[Problem requirements] Read the records below. Copy each line where the string "ipynb" occurs.

━━━━━ Records to process

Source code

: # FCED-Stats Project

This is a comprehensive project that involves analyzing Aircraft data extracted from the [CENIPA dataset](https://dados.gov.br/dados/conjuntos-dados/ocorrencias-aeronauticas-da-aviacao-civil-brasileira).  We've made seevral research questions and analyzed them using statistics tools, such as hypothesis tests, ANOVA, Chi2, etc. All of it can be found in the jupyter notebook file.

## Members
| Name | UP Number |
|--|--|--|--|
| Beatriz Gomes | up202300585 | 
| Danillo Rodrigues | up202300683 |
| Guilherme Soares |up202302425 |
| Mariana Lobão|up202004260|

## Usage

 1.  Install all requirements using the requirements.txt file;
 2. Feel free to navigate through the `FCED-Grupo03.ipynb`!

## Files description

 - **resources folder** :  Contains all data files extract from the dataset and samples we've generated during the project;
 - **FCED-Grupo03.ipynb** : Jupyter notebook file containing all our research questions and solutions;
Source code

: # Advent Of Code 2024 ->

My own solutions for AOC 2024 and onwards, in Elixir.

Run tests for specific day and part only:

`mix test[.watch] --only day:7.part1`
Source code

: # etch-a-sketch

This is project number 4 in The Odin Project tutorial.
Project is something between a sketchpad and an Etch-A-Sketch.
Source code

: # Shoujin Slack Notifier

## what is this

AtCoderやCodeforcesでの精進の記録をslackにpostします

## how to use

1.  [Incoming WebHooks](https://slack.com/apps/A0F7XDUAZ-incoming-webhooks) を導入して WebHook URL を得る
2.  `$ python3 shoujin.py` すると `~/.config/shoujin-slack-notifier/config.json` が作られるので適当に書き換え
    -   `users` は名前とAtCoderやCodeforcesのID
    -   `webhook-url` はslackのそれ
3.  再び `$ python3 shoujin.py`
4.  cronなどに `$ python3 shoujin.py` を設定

━━━━━━━━━━

[Your solution]
 2. Feel free to navigate through the `FCED-Grupo03.ipynb`!
 - **FCED-Grupo03.ipynb** : Jupyter notebook file containing all our research questions and solutions;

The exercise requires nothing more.